◆ **What you need to do**
In the data that follows, how many lines include the string "crossing"? Answer with the number alone.

Segment Start: Records to use

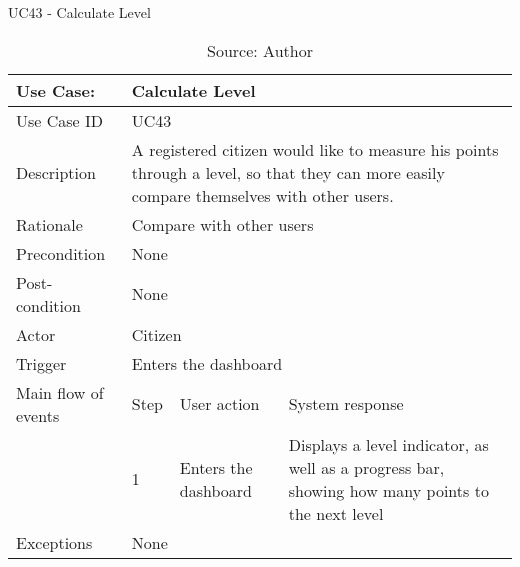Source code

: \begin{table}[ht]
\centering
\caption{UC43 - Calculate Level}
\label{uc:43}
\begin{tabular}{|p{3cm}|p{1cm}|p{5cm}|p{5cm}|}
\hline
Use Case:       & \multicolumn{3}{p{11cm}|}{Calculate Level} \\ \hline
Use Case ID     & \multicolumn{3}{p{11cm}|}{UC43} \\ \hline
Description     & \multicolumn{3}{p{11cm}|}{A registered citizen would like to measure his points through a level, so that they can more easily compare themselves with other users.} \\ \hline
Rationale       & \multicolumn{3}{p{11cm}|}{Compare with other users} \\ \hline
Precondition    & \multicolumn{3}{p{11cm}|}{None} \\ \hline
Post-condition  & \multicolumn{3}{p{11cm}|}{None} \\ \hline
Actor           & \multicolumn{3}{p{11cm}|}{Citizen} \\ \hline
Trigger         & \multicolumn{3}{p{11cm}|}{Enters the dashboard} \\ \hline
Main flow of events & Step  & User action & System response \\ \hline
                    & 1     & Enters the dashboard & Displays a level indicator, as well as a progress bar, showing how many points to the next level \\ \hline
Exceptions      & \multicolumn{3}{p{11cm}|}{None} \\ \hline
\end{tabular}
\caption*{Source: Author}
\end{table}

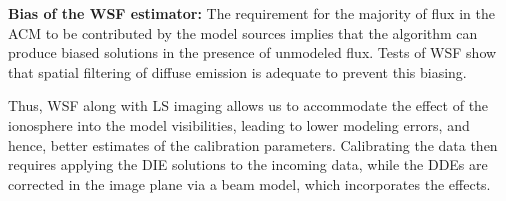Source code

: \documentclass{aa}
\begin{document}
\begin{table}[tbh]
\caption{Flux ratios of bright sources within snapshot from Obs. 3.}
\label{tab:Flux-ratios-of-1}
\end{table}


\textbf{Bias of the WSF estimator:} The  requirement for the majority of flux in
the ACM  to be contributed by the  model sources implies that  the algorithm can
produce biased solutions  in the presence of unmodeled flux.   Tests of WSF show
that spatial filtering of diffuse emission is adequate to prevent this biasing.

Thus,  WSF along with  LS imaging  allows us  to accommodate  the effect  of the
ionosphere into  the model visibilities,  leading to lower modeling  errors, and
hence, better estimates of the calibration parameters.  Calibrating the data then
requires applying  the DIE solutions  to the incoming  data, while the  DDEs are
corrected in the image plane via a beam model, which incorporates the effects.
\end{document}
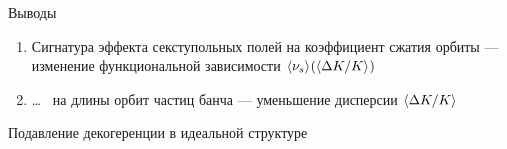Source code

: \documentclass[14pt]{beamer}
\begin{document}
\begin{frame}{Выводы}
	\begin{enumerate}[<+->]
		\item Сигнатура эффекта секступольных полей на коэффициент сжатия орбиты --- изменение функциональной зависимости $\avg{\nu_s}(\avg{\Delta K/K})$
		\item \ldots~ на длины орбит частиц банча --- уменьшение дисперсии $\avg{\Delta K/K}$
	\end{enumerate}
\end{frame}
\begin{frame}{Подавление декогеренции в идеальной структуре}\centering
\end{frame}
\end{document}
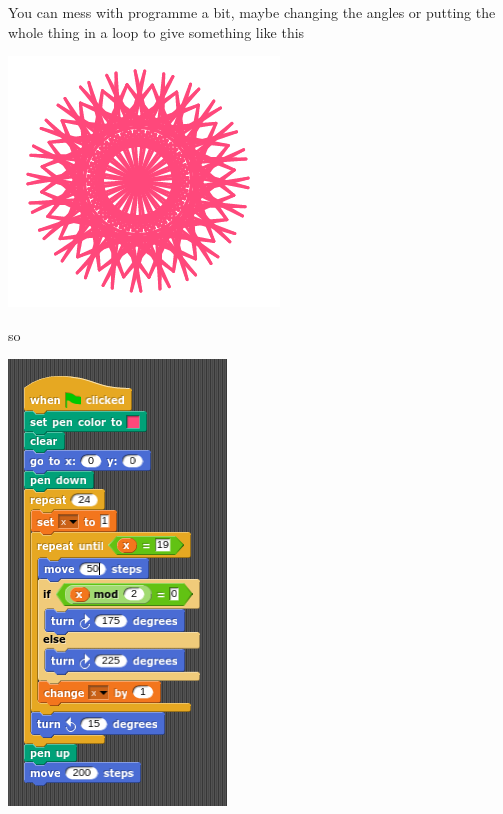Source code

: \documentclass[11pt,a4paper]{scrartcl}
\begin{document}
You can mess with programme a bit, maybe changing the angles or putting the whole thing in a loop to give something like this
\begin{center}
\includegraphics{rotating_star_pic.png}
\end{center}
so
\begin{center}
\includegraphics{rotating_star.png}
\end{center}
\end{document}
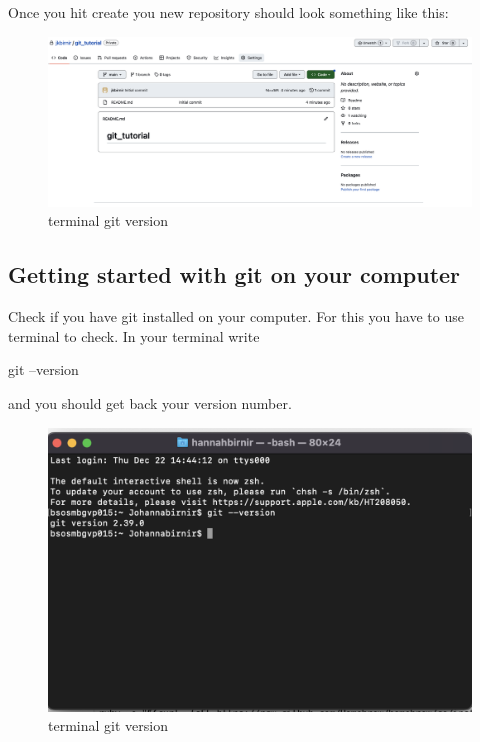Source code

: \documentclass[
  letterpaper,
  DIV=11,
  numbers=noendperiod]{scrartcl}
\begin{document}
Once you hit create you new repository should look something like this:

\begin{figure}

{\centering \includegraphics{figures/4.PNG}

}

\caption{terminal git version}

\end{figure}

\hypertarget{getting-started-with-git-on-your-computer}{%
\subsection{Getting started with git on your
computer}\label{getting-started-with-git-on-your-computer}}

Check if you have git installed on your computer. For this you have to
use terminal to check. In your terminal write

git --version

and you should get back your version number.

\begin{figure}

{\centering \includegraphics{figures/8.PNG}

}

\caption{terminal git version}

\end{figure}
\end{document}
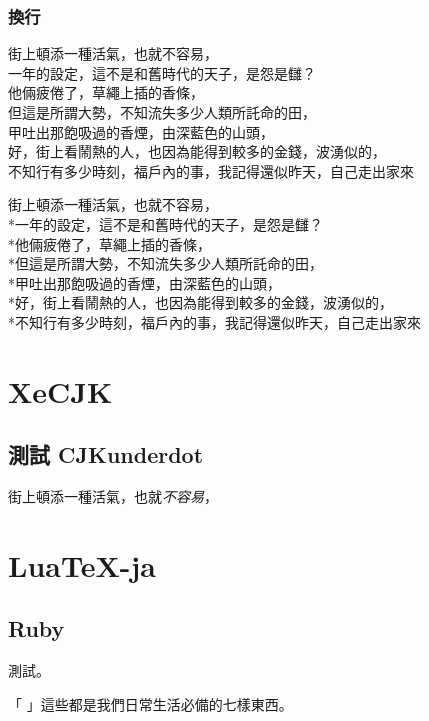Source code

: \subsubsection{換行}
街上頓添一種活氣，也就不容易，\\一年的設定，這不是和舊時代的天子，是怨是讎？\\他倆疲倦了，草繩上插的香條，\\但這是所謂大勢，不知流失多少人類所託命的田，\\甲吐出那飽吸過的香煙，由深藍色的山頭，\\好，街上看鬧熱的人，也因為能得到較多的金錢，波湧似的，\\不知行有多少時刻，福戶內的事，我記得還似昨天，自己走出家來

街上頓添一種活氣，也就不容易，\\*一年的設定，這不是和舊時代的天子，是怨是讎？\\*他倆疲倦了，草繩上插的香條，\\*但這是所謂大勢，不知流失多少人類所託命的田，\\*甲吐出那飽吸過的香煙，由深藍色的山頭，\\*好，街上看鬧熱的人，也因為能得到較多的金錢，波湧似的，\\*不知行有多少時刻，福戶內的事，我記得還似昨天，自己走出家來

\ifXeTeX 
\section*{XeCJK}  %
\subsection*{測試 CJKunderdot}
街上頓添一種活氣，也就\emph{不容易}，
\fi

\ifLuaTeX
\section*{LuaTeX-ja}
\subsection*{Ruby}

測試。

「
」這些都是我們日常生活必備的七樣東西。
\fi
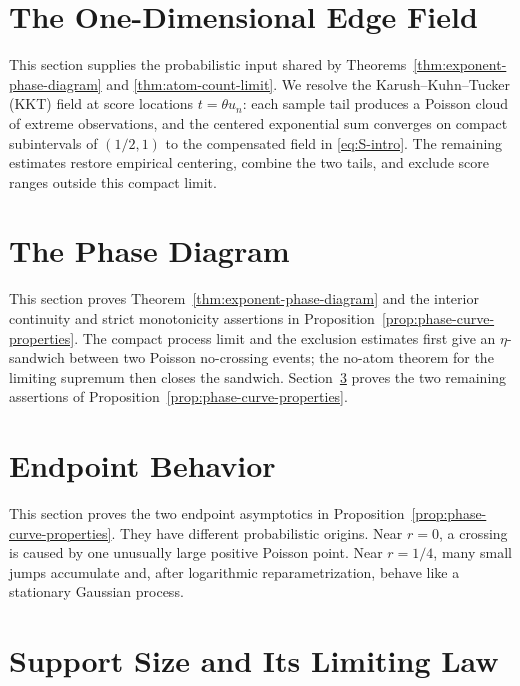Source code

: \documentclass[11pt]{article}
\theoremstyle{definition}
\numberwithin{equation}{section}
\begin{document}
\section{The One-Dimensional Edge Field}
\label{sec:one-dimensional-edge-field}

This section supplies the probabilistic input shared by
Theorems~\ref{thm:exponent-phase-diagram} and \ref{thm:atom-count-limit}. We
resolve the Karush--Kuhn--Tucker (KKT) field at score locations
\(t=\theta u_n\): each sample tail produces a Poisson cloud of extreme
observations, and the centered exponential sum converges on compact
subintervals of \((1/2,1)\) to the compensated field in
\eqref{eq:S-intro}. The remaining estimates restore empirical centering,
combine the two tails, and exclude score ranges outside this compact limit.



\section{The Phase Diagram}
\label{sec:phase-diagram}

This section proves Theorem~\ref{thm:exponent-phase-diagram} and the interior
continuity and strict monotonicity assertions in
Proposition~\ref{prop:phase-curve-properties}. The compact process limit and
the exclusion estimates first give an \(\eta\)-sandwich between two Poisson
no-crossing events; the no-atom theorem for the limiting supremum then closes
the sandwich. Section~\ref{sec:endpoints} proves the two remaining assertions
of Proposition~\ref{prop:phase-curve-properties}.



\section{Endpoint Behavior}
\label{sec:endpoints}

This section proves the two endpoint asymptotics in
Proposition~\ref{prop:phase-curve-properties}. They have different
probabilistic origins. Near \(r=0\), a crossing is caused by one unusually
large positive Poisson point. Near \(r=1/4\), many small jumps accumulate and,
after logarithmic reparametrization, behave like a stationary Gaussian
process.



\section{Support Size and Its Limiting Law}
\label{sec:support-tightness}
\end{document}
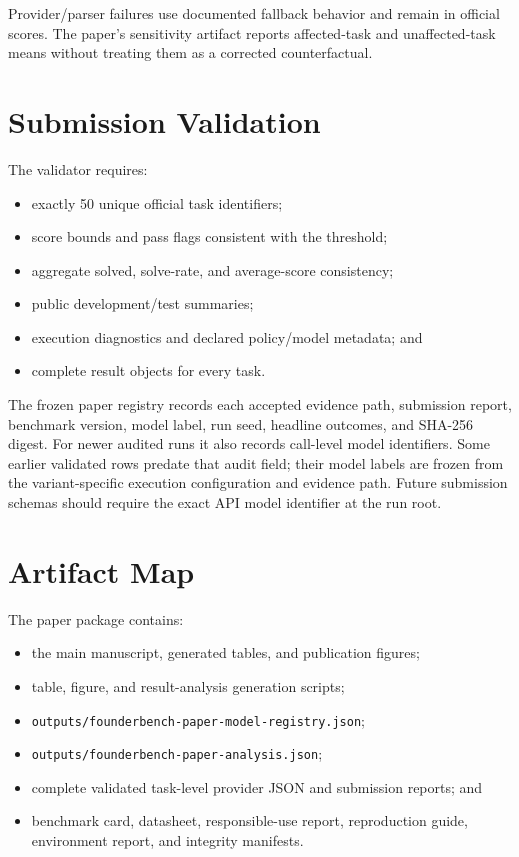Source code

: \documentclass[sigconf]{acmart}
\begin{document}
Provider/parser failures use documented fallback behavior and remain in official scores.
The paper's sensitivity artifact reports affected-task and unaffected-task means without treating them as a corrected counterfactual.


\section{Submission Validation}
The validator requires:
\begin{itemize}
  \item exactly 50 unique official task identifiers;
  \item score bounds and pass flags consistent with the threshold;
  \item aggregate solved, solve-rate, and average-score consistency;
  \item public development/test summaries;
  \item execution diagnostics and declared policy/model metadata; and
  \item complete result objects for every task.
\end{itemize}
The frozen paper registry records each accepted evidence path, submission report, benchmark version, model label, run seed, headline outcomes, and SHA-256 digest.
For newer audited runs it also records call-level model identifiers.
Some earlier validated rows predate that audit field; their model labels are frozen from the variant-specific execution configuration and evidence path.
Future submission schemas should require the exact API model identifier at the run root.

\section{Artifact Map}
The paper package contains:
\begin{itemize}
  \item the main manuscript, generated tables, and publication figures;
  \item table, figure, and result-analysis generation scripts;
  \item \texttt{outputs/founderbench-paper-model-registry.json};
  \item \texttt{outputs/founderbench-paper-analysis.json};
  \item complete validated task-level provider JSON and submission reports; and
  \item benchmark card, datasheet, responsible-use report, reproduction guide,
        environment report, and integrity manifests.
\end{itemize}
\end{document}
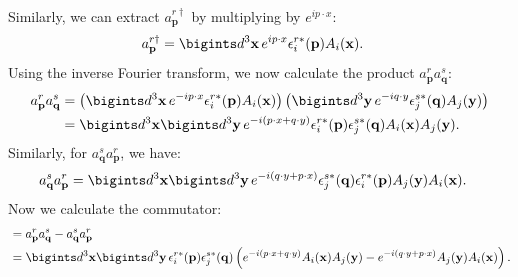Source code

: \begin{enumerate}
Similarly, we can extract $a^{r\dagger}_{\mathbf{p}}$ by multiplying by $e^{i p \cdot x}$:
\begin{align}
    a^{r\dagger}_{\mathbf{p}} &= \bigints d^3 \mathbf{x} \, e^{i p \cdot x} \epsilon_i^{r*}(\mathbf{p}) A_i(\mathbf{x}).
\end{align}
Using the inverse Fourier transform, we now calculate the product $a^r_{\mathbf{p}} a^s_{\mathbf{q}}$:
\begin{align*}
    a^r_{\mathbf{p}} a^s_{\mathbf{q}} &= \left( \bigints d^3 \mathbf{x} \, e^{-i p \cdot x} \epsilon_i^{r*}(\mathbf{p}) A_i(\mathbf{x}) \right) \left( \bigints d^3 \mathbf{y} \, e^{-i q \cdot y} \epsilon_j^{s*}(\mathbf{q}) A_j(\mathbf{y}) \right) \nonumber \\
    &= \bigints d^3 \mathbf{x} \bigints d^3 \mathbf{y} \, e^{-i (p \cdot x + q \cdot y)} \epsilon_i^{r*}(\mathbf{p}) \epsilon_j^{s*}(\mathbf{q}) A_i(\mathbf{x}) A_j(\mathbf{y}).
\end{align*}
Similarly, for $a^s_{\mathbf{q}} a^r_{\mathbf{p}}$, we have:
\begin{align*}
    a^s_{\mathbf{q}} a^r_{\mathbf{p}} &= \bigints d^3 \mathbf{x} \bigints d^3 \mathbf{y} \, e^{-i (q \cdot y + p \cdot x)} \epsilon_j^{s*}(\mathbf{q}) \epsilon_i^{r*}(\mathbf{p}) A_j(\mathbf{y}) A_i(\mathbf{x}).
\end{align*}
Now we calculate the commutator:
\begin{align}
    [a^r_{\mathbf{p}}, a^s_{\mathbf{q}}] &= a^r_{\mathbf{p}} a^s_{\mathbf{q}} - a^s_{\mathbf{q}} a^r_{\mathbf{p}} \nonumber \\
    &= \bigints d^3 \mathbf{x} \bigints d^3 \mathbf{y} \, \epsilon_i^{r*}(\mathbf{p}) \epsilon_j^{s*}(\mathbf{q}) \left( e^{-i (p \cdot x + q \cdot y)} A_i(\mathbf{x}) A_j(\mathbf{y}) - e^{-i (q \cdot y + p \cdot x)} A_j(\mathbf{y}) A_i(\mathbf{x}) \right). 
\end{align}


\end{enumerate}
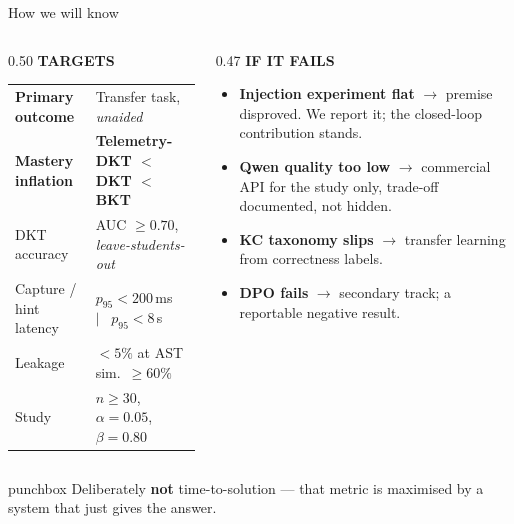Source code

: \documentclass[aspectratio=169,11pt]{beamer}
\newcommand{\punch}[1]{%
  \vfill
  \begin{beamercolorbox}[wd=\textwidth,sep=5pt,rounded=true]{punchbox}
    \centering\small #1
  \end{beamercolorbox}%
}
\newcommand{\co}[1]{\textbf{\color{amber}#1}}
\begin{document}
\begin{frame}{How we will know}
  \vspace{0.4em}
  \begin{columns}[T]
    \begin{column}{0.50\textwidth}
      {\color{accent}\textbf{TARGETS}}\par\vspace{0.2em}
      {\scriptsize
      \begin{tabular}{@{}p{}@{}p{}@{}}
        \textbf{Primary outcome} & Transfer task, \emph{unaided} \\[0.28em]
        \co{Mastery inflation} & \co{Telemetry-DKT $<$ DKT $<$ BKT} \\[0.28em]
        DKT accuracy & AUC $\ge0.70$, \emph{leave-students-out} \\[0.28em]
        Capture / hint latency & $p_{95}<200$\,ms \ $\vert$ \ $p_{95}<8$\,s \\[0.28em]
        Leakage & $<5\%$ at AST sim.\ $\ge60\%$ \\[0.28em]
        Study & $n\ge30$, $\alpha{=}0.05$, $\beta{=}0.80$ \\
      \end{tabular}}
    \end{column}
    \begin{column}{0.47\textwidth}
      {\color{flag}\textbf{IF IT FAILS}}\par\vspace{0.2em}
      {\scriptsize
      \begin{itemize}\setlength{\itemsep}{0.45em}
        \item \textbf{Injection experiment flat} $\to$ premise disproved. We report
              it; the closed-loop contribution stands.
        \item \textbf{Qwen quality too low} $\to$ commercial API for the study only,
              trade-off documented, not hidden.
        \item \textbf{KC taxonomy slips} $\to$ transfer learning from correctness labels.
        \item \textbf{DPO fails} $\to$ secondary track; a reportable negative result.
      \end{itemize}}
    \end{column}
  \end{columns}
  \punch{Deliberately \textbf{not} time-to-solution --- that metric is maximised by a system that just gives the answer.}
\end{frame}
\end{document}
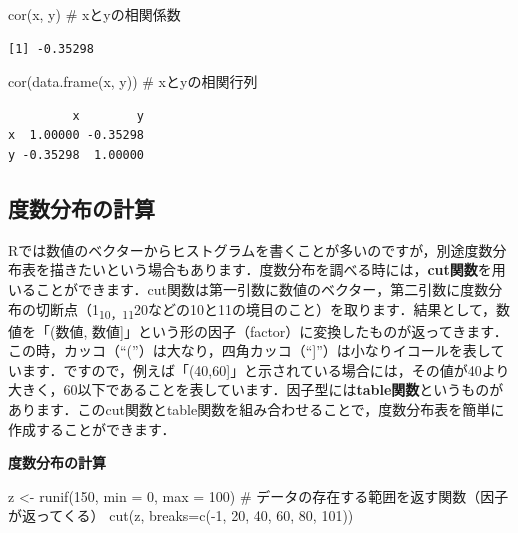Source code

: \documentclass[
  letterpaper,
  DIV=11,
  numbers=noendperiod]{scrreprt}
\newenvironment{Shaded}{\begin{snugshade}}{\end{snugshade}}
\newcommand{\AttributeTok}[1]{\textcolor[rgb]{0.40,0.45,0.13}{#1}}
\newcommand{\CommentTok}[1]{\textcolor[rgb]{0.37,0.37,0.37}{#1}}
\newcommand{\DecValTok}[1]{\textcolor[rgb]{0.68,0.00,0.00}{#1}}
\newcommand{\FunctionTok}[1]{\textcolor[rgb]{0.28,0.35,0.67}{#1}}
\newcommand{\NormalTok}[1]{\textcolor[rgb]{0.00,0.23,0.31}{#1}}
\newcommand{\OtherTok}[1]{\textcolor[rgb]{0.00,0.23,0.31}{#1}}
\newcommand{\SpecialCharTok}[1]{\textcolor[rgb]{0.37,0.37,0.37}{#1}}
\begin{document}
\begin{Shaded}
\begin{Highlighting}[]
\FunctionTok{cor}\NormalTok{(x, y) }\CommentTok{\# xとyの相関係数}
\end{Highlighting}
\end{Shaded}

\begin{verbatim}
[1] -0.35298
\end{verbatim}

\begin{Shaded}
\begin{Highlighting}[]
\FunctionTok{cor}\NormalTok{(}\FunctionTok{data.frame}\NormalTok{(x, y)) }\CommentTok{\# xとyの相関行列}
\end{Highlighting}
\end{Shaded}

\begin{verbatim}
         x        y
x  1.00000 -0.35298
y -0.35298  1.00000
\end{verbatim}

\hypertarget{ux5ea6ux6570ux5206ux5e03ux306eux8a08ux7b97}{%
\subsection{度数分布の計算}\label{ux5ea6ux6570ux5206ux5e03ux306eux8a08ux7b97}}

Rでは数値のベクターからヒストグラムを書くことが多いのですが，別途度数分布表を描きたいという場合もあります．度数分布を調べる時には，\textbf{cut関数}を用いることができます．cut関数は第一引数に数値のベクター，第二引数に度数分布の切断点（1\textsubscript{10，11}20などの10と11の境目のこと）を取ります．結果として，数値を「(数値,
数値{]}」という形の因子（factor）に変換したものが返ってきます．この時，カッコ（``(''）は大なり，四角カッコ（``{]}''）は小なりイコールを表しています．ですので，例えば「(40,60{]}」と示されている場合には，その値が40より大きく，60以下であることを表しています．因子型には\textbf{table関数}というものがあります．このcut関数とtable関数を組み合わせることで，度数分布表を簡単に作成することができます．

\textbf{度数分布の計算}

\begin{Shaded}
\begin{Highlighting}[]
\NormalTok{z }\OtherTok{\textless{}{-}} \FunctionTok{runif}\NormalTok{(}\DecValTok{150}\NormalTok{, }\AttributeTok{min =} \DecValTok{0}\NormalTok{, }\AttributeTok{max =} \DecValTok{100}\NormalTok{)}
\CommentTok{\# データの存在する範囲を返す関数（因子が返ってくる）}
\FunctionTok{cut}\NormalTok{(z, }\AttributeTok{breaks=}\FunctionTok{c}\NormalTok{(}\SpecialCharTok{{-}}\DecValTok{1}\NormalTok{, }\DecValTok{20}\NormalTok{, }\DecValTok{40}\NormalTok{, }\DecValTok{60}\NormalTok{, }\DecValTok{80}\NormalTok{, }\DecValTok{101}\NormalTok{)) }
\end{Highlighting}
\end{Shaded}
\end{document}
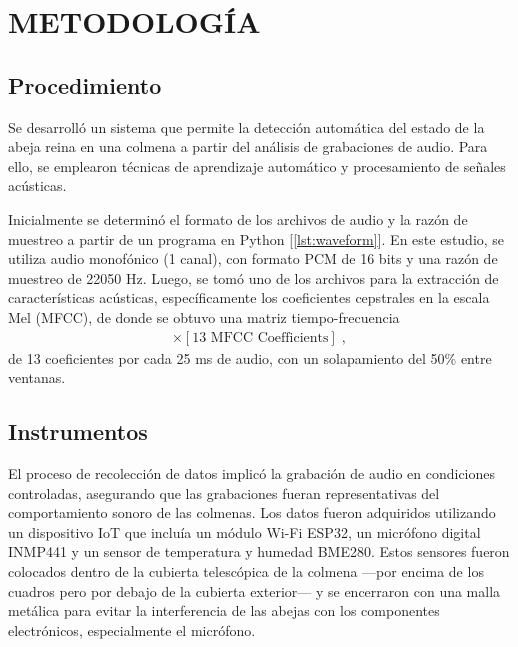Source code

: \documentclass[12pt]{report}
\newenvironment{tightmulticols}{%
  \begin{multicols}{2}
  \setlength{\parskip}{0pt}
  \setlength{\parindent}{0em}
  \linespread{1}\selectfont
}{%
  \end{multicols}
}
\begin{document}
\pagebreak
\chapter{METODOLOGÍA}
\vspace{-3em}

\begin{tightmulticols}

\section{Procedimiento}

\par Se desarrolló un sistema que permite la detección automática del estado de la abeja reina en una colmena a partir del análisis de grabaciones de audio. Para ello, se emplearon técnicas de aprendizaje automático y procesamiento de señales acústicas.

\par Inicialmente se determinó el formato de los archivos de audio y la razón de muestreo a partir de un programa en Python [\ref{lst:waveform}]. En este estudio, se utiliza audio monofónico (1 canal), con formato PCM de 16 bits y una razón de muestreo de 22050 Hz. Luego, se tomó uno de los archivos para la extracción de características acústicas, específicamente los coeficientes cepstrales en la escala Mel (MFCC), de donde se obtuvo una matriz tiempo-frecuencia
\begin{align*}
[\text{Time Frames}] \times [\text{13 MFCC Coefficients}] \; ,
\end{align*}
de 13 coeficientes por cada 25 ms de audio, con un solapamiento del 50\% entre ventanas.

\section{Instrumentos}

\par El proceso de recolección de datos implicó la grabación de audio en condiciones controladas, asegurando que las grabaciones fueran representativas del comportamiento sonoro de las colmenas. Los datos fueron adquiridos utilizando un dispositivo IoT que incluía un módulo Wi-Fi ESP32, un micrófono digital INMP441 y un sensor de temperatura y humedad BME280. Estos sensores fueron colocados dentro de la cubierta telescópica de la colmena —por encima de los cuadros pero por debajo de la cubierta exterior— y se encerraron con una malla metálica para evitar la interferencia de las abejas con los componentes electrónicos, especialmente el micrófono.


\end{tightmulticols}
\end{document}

Segment End: Records to use

◆ **Answer**
2